Mais j’appartenais à cette race d’êtres dont on dit qu’ils n’ont pas de jeunesse : un adolescent morne, sans fraîcheur. Je glaçais les gens, par mon seul aspect. Je n’ai jamais su m’habiller, choisir une cravate, la nouer. Je n’ai jamais su m’abandonner, ni rire, ni faire le fou. Il était inimaginable que je pusse m’agréger à aucune bande joyeuse : j’appartenais à la race de ceux dont la présence fait tout rater. D’ailleurs susceptible, incapable de souffrir la plus légère moquerie. En revanche, quand je voulais plaisanter, j’assenais aux autres, sans l’avoir voulu, des coups qu’ils ne me pardonnaient pas. J’allais droit au ridicule, à l’infirmité qu’il aurait fallu taire. Je prenais avec les femmes, par timidité et par orgueil, ce ton supérieur et doctoral qu’elles exècrent. Je ne savais pas voir leurs robes. Plus je sentais que je déplaisais et plus j’accentuais tout ce qui, en moi, leur faisait horreur. Ma jeunesse n’a été qu’un long suicide. Je me hâtais de déplaire exprès par crainte de déplaire naturellement.
A tort ou à raison, j’en voulais à ma mère de ce que j’étais.
(…)
J’affichais mon sourire méprisant qui n’était qu’une grimace de mal être. Dès les premiers mots de la dictée j’ai senti quelque chose qui tremblait en moi : je me reconnaissais, quelqu’un parlait ma langue. Je n’étais pas seul, plus seul. Enfin quelque chose me concernait, m’atteignait.

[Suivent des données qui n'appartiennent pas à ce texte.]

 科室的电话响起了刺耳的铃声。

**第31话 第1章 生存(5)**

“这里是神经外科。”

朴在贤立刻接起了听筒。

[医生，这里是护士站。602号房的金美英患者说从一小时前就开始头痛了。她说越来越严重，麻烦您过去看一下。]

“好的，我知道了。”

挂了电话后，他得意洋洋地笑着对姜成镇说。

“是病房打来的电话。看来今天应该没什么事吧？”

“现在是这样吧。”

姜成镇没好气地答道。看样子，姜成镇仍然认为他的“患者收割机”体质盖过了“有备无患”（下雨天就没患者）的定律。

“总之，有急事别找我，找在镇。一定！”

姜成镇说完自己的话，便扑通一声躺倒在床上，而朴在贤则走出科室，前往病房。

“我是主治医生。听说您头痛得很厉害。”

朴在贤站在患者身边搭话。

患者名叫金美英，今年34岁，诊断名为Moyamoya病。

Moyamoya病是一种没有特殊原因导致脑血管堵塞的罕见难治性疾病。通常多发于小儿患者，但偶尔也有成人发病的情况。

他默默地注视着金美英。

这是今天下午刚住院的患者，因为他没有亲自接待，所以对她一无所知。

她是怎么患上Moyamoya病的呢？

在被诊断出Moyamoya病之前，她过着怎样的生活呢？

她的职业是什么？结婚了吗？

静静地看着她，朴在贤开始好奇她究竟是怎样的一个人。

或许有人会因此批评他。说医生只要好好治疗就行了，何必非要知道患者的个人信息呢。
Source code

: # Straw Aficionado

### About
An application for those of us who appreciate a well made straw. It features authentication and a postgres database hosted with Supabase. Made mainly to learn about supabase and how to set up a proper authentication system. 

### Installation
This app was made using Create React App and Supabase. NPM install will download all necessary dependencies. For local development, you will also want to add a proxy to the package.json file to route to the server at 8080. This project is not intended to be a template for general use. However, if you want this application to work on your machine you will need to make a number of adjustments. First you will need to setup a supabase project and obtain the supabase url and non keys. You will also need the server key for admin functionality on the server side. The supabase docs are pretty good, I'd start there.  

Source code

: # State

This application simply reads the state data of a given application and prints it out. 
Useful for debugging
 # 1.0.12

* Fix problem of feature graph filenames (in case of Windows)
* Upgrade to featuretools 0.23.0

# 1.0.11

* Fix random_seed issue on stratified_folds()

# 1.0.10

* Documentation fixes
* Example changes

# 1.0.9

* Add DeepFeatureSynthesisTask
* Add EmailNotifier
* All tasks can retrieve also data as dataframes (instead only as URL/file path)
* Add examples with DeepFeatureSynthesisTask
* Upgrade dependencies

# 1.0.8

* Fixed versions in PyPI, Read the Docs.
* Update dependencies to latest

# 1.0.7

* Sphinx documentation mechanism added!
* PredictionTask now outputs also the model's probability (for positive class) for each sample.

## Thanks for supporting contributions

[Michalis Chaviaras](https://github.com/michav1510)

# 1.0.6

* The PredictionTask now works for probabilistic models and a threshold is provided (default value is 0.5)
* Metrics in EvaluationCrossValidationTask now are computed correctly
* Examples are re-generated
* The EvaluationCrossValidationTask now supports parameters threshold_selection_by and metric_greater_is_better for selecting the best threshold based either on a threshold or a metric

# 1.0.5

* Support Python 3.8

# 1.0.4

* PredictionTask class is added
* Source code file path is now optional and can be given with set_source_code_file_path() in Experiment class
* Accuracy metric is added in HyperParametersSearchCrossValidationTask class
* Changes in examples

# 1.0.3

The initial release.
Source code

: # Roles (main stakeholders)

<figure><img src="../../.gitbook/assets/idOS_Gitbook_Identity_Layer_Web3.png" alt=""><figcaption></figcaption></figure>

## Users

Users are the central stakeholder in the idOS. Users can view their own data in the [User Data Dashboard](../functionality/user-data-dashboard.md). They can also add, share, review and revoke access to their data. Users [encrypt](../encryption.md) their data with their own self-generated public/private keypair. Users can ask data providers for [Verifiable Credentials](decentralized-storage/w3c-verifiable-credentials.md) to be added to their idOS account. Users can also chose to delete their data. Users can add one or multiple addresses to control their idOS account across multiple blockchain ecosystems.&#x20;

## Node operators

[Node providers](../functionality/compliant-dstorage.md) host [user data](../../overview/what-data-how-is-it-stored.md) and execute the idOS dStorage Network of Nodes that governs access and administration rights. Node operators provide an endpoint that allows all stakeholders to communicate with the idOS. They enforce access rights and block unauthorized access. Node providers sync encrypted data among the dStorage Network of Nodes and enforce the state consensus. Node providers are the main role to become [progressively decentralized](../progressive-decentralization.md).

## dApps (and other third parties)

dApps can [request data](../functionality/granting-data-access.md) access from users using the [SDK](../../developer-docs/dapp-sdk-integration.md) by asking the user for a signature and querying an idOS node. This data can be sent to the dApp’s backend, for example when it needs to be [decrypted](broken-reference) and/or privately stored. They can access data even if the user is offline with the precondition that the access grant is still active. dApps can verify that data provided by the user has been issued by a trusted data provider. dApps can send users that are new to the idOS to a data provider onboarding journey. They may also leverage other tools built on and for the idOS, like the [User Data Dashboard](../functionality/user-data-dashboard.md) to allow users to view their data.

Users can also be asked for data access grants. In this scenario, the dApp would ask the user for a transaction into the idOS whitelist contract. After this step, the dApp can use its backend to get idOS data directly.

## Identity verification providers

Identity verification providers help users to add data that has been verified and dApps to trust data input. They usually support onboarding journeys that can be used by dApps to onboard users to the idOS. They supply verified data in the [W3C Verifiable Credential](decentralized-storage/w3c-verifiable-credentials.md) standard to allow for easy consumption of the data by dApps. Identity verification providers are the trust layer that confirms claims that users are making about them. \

Le soir je me précipitais dans la bibliothèque familiale, certain d’avoir vu ce titre. Il y était. En une nuit le livre était dévoré et j’en ressortais métamorphosé.
Et c’est ce livre qui a décidé de ma vie, une simple dictée.
Mais autrement qu’on peut l’imaginer, je décidais de devenir écrivain, une espèce d’alchimiste qui métamorphose l’échec en triomphe, la souffrance en gloire. Il s’agissait donc, d’abord, de bien souffrir, d’accumuler la souffrance comme on fait le plein de matières premières, de plomb pour le transformer en or. Et un jour, comme Mauriac, on étudiera mes textes, on m’admirera, on indiquera même la place où j’étais assis : au fond, calé contre le mur près de la fenêtre. Je deviendrais sacré. On méprisera ces professeurs qui n’avaient pas vu qui j’étais !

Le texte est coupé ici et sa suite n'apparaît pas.